## Problem description
The records follow. Copy them exactly, but omit the pictures.

· · · · · · ·

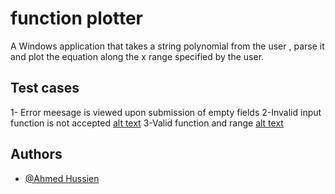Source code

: 
# function plotter
A Windows application that takes a string polynomial from the user , parse it and plot the equation
along the x range specified by the user.



## Test cases
1- Error meesage is viewed upon submission of empty fields
[](images/1.png)
2-Invalid input function is not accepted
[alt text](https://github.com/Ahmedh12/function-plotter/blob/master/images/2.png?raw=true)
3-Valid function and range
[alt text](https://github.com/Ahmedh12/function-plotter/blob/master/images/3.png?raw=true)
## Authors

- [@Ahmed Hussien](https://www.github.com/Ahmedh12)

· · · · · · ·

## Task result
Source code

: 
# function plotter
A Windows application that takes a string polynomial from the user , parse it and plot the equation
along the x range specified by the user.



## Test cases
1- Error meesage is viewed upon submission of empty fields
[](images/1.png)
2-Invalid input function is not accepted
[alt text](https://github.com/Ahmedh12/function-plotter/blob/master/images/2.png?raw=true)
3-Valid function and range
[alt text](https://github.com/Ahmedh12/function-plotter/blob/master/images/3.png?raw=true)
## Authors

- [@Ahmed Hussien](https://www.github.com/Ahmedh12)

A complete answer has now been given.